Catherine ébaucha une expression d’indifférence.

– Chacun sa croix…

– Certes. Mais la mienne a été bénie par quelqu’un de très spécial. Permettez-moi de vous rappeler que c’est le pape en personne qui m’a demandé de mener une enquête parallèle sur cette affaire et qu’il m’a donné les pleins pouvoirs pour m’acquitter de cette mission. Vous en êtes consciente, n’est-ce pas ?

La référence au chef de l’Église sembla ébranler la Française, jusqu’à présent très ferme.

– Oui. Et… alors ?

– Et alors, c’est très simple. Si vous ne m’expliquez pas ce que ces documents contiennent, je ne pourrai pas mener à bien ma mission et par conséquent je devrai dire au pape que je suis contraint, à regret, d’abandonner cette affaire parce que Catherine a décidé de boycotter mes efforts. La sécurité du Vatican étant en cause face à une menace extrêmement claire, j’imagine qu’il ne sera pas très content. Maintenant, c’est à vous de décider, car je n’ai aucune envie de continuer à perdre mon temps, ni à vous implorer de faire votre devoir qui est de m’aider dans cette enquête.

– Je…

Acculée, la Française se tut et lança des regards désespérés sur les côtés, comme si elle cherchait une échappatoire. Elle savait que si elle parlait, elle violerait, sur un plan technique, son contrat et qu’elle devrait en outre faire des révélations très embarrassantes, susceptibles de mettre en cause la réputation de l’Église. D’un autre côté, si elle se taisait, elle serait responsable du retrait de l’historien en qui le pape avait entière confiance, ce qui pouvait également avoir des conséquences pour elle.
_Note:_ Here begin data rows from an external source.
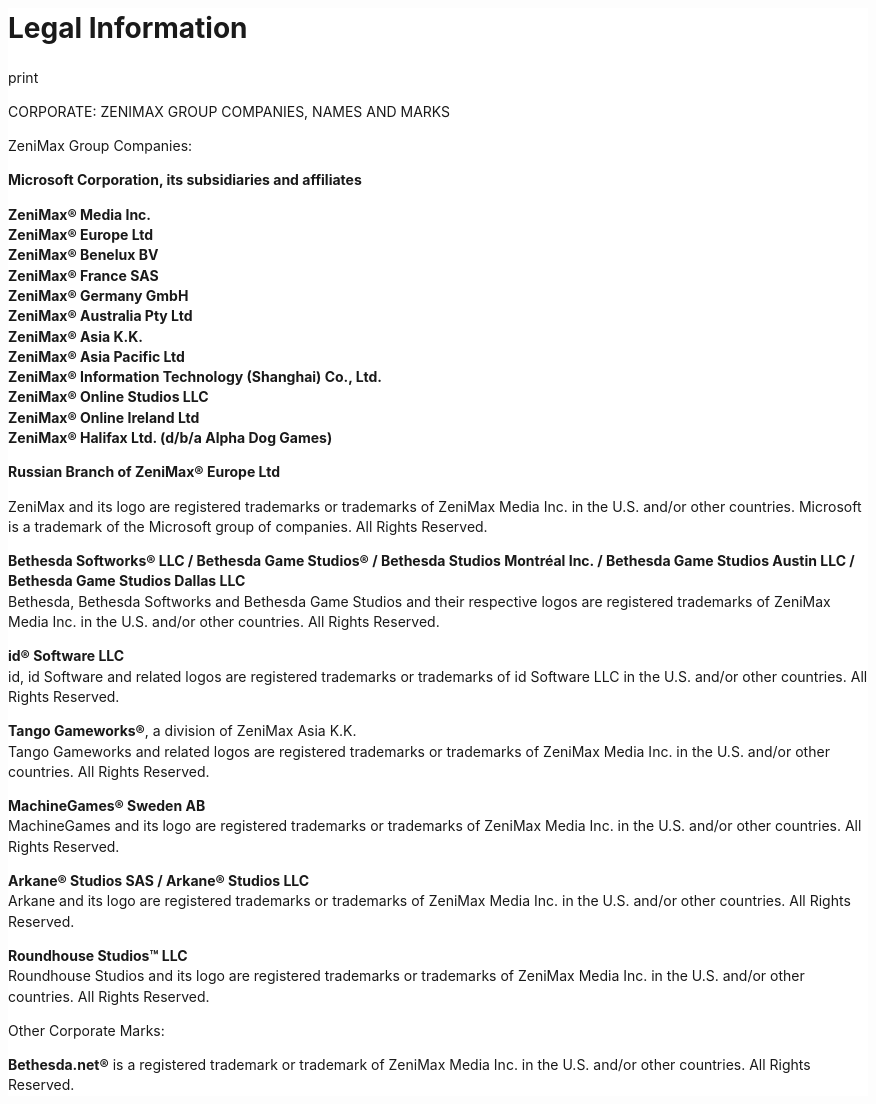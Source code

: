 Legal Information
=================

print

CORPORATE: ZENIMAX GROUP COMPANIES, NAMES AND MARKS

ZeniMax Group Companies:

**Microsoft Corporation, its subsidiaries and affiliates**

**ZeniMax® Media Inc.  
ZeniMax® Europe Ltd  
ZeniMax® Benelux BV  
ZeniMax® France SAS  
ZeniMax® Germany GmbH  
ZeniMax® Australia Pty Ltd  
ZeniMax® Asia K.K.  
ZeniMax® Asia Pacific Ltd  
ZeniMax® Information Technology (Shanghai) Co., Ltd.  
ZeniMax® Online Studios LLC  
ZeniMax® Online Ireland Ltd  
ZeniMax® Halifax Ltd. (d/b/a Alpha Dog Games)**

**Russian Branch of ZeniMax® Europe Ltd**

ZeniMax and its logo are registered trademarks or trademarks of ZeniMax Media Inc. in the U.S. and/or other countries. Microsoft is a trademark of the Microsoft group of companies. All Rights Reserved.

**Bethesda Softworks® LLC / Bethesda Game Studios® / Bethesda Studios Montréal Inc. / Bethesda Game Studios Austin LLC / Bethesda Game Studios Dallas LLC**  
Bethesda, Bethesda Softworks and Bethesda Game Studios and their respective logos are registered trademarks of ZeniMax Media Inc. in the U.S. and/or other countries. All Rights Reserved.

**id® Software LLC**  
id, id Software and related logos are registered trademarks or trademarks of id Software LLC in the U.S. and/or other countries. All Rights Reserved.

**Tango Gameworks®**, a division of ZeniMax Asia K.K.  
Tango Gameworks and related logos are registered trademarks or trademarks of ZeniMax Media Inc. in the U.S. and/or other countries. All Rights Reserved.

**MachineGames® Sweden AB**  
MachineGames and its logo are registered trademarks or trademarks of ZeniMax Media Inc. in the U.S. and/or other countries. All Rights Reserved.

**Arkane® Studios SAS / Arkane® Studios LLC**  
Arkane and its logo are registered trademarks or trademarks of ZeniMax Media Inc. in the U.S. and/or other countries. All Rights Reserved.

**Roundhouse Studios™ LLC**  
Roundhouse Studios and its logo are registered trademarks or trademarks of ZeniMax Media Inc. in the U.S. and/or other countries. All Rights Reserved.

Other Corporate Marks:

**Bethesda.net®** is a registered trademark or trademark of ZeniMax Media Inc. in the U.S. and/or other countries. All Rights Reserved.
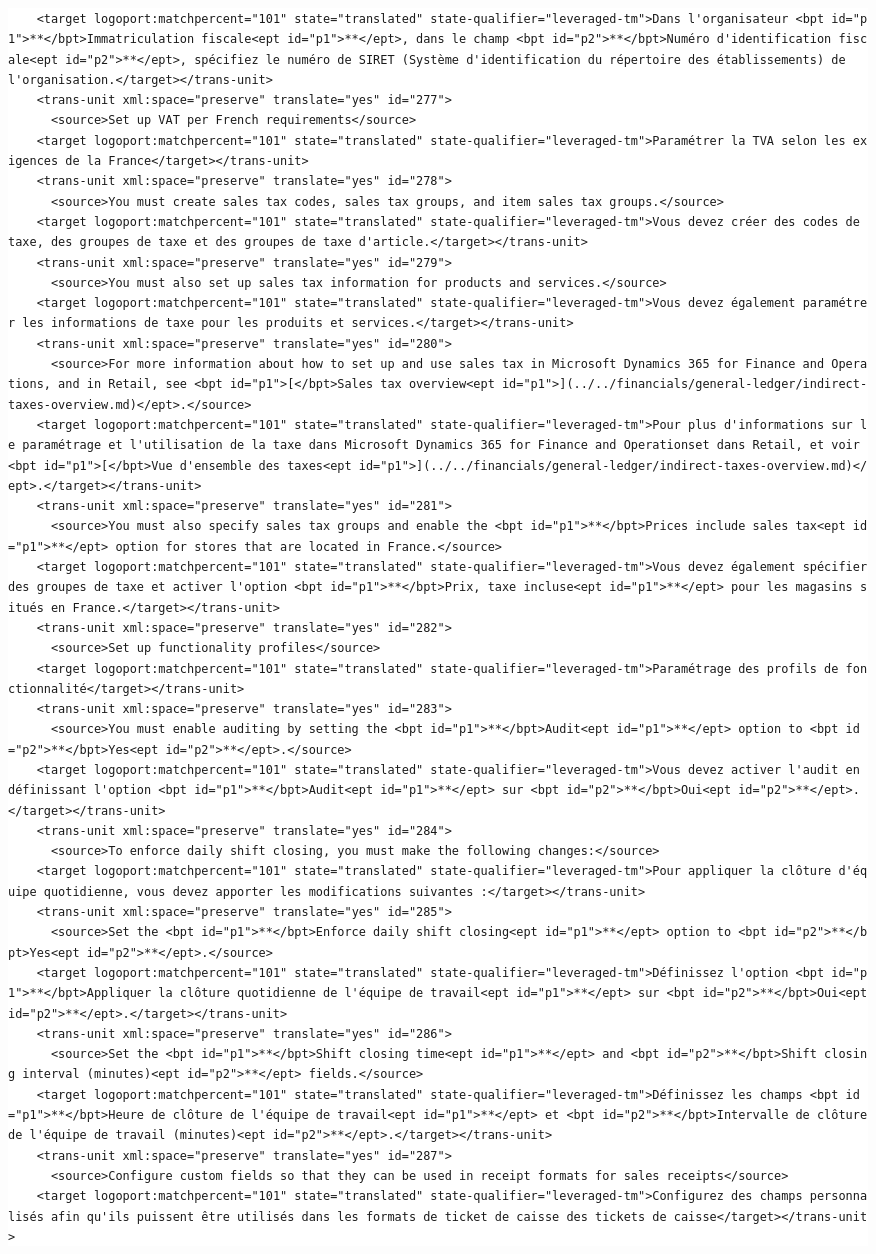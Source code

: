         <target logoport:matchpercent="101" state="translated" state-qualifier="leveraged-tm">Dans l'organisateur <bpt id="p1">**</bpt>Immatriculation fiscale<ept id="p1">**</ept>, dans le champ <bpt id="p2">**</bpt>Numéro d'identification fiscale<ept id="p2">**</ept>, spécifiez le numéro de SIRET (Système d'identification du répertoire des établissements) de l'organisation.</target></trans-unit>
        <trans-unit xml:space="preserve" translate="yes" id="277">
          <source>Set up VAT per French requirements</source>
        <target logoport:matchpercent="101" state="translated" state-qualifier="leveraged-tm">Paramétrer la TVA selon les exigences de la France</target></trans-unit>
        <trans-unit xml:space="preserve" translate="yes" id="278">
          <source>You must create sales tax codes, sales tax groups, and item sales tax groups.</source>
        <target logoport:matchpercent="101" state="translated" state-qualifier="leveraged-tm">Vous devez créer des codes de taxe, des groupes de taxe et des groupes de taxe d'article.</target></trans-unit>
        <trans-unit xml:space="preserve" translate="yes" id="279">
          <source>You must also set up sales tax information for products and services.</source>
        <target logoport:matchpercent="101" state="translated" state-qualifier="leveraged-tm">Vous devez également paramétrer les informations de taxe pour les produits et services.</target></trans-unit>
        <trans-unit xml:space="preserve" translate="yes" id="280">
          <source>For more information about how to set up and use sales tax in Microsoft Dynamics 365 for Finance and Operations, and in Retail, see <bpt id="p1">[</bpt>Sales tax overview<ept id="p1">](../../financials/general-ledger/indirect-taxes-overview.md)</ept>.</source>
        <target logoport:matchpercent="101" state="translated" state-qualifier="leveraged-tm">Pour plus d'informations sur le paramétrage et l'utilisation de la taxe dans Microsoft Dynamics 365 for Finance and Operationset dans Retail, et voir <bpt id="p1">[</bpt>Vue d'ensemble des taxes<ept id="p1">](../../financials/general-ledger/indirect-taxes-overview.md)</ept>.</target></trans-unit>
        <trans-unit xml:space="preserve" translate="yes" id="281">
          <source>You must also specify sales tax groups and enable the <bpt id="p1">**</bpt>Prices include sales tax<ept id="p1">**</ept> option for stores that are located in France.</source>
        <target logoport:matchpercent="101" state="translated" state-qualifier="leveraged-tm">Vous devez également spécifier des groupes de taxe et activer l'option <bpt id="p1">**</bpt>Prix, taxe incluse<ept id="p1">**</ept> pour les magasins situés en France.</target></trans-unit>
        <trans-unit xml:space="preserve" translate="yes" id="282">
          <source>Set up functionality profiles</source>
        <target logoport:matchpercent="101" state="translated" state-qualifier="leveraged-tm">Paramétrage des profils de fonctionnalité</target></trans-unit>
        <trans-unit xml:space="preserve" translate="yes" id="283">
          <source>You must enable auditing by setting the <bpt id="p1">**</bpt>Audit<ept id="p1">**</ept> option to <bpt id="p2">**</bpt>Yes<ept id="p2">**</ept>.</source>
        <target logoport:matchpercent="101" state="translated" state-qualifier="leveraged-tm">Vous devez activer l'audit en définissant l'option <bpt id="p1">**</bpt>Audit<ept id="p1">**</ept> sur <bpt id="p2">**</bpt>Oui<ept id="p2">**</ept>.</target></trans-unit>
        <trans-unit xml:space="preserve" translate="yes" id="284">
          <source>To enforce daily shift closing, you must make the following changes:</source>
        <target logoport:matchpercent="101" state="translated" state-qualifier="leveraged-tm">Pour appliquer la clôture d'équipe quotidienne, vous devez apporter les modifications suivantes :</target></trans-unit>
        <trans-unit xml:space="preserve" translate="yes" id="285">
          <source>Set the <bpt id="p1">**</bpt>Enforce daily shift closing<ept id="p1">**</ept> option to <bpt id="p2">**</bpt>Yes<ept id="p2">**</ept>.</source>
        <target logoport:matchpercent="101" state="translated" state-qualifier="leveraged-tm">Définissez l'option <bpt id="p1">**</bpt>Appliquer la clôture quotidienne de l'équipe de travail<ept id="p1">**</ept> sur <bpt id="p2">**</bpt>Oui<ept id="p2">**</ept>.</target></trans-unit>
        <trans-unit xml:space="preserve" translate="yes" id="286">
          <source>Set the <bpt id="p1">**</bpt>Shift closing time<ept id="p1">**</ept> and <bpt id="p2">**</bpt>Shift closing interval (minutes)<ept id="p2">**</ept> fields.</source>
        <target logoport:matchpercent="101" state="translated" state-qualifier="leveraged-tm">Définissez les champs <bpt id="p1">**</bpt>Heure de clôture de l'équipe de travail<ept id="p1">**</ept> et <bpt id="p2">**</bpt>Intervalle de clôture de l'équipe de travail (minutes)<ept id="p2">**</ept>.</target></trans-unit>
        <trans-unit xml:space="preserve" translate="yes" id="287">
          <source>Configure custom fields so that they can be used in receipt formats for sales receipts</source>
        <target logoport:matchpercent="101" state="translated" state-qualifier="leveraged-tm">Configurez des champs personnalisés afin qu'ils puissent être utilisés dans les formats de ticket de caisse des tickets de caisse</target></trans-unit>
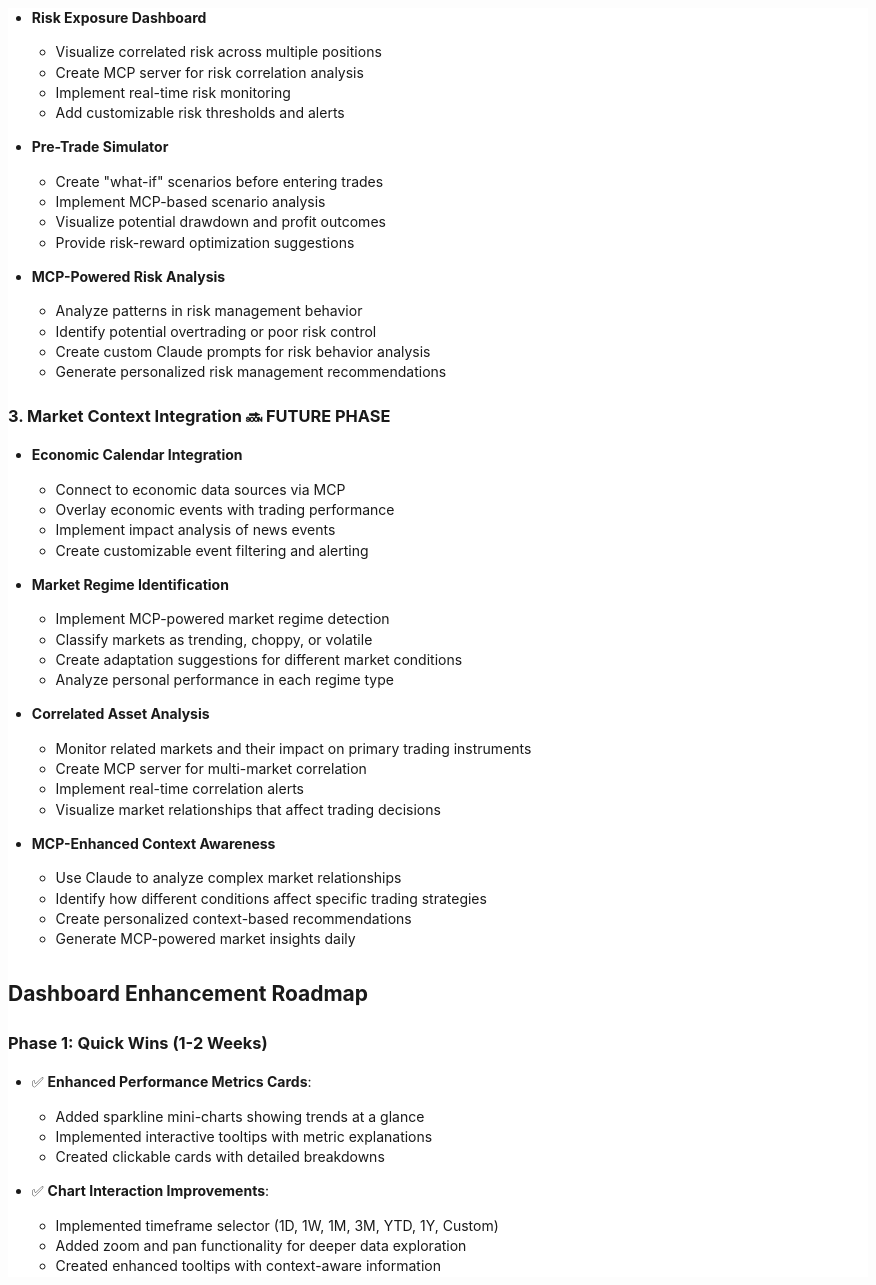 - **Risk Exposure Dashboard**
  - Visualize correlated risk across multiple positions
  - Create MCP server for risk correlation analysis
  - Implement real-time risk monitoring
  - Add customizable risk thresholds and alerts

- **Pre-Trade Simulator**
  - Create "what-if" scenarios before entering trades
  - Implement MCP-based scenario analysis
  - Visualize potential drawdown and profit outcomes
  - Provide risk-reward optimization suggestions

- **MCP-Powered Risk Analysis**
  - Analyze patterns in risk management behavior
  - Identify potential overtrading or poor risk control
  - Create custom Claude prompts for risk behavior analysis
  - Generate personalized risk management recommendations

### 3. Market Context Integration 🔜 FUTURE PHASE
- **Economic Calendar Integration**
  - Connect to economic data sources via MCP
  - Overlay economic events with trading performance
  - Implement impact analysis of news events
  - Create customizable event filtering and alerting

- **Market Regime Identification**
  - Implement MCP-powered market regime detection
  - Classify markets as trending, choppy, or volatile
  - Create adaptation suggestions for different market conditions
  - Analyze personal performance in each regime type

- **Correlated Asset Analysis**
  - Monitor related markets and their impact on primary trading instruments
  - Create MCP server for multi-market correlation
  - Implement real-time correlation alerts
  - Visualize market relationships that affect trading decisions

- **MCP-Enhanced Context Awareness**
  - Use Claude to analyze complex market relationships
  - Identify how different conditions affect specific trading strategies
  - Create personalized context-based recommendations
  - Generate MCP-powered market insights daily

## Dashboard Enhancement Roadmap

### Phase 1: Quick Wins (1-2 Weeks)
- ✅ **Enhanced Performance Metrics Cards**:
  - Added sparkline mini-charts showing trends at a glance
  - Implemented interactive tooltips with metric explanations
  - Created clickable cards with detailed breakdowns

- ✅ **Chart Interaction Improvements**:
  - Implemented timeframe selector (1D, 1W, 1M, 3M, YTD, 1Y, Custom)
  - Added zoom and pan functionality for deeper data exploration
  - Created enhanced tooltips with context-aware information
Que faire ?

Parvenu à la conclusion que le moment était venu de lui forcer la main, Tomás prit l’initiative de la lui serrer, comme s’il prenait congé.

– Bien, puisqu’il en est ainsi, je me retire de l’affaire, dit-il avec légèreté. Je vous souhaite une bonne journée.

 

Il tourna les talons et appuya sur le bouton de l’ascenseur. Son geste laissa Catherine abasourdie. Le détachement de cet homme, qui avait l’outrecuidance de lui tourner le dos, la heurtait. Elle serra les dents. Le Portugais semblait indifférent et elle n’avait plus que quelques secondes pour prendre une décision.

L’ascenseur descendit dans un vrombissement. On entendit le claquement du mécanisme qui stabilisa la cabine dans la cave, les portes s’ouvrirent, Tomás entra et appuya sur le bouton du rez-de-chaussée.

Catherine devait réagir.

L’historien sourit et la salua de la main droite. Les portes commençaient à se fermer lorsque la chef des auditeurs se décida enfin.

– Attendez !

Elle tendit le bras pour empêcher que les portes ne se referment complètement. Elles se rouvrirent automatiquement et la Française fit un pas en avant pour entrer dans la cabine.

– Alors ?

Les portes de l’ascenseur se fermèrent enfin et la responsable de la COSEA appuya sur le bouton du quatrième étage, où se trouvaient les bureaux de la Préfecture pour les affaires économiques du Saint-Siège, avant de dévisager l’historien avec l’expression résignée de celle qui se savait vaincue.

– C’est bon, je vais tout vous raconter.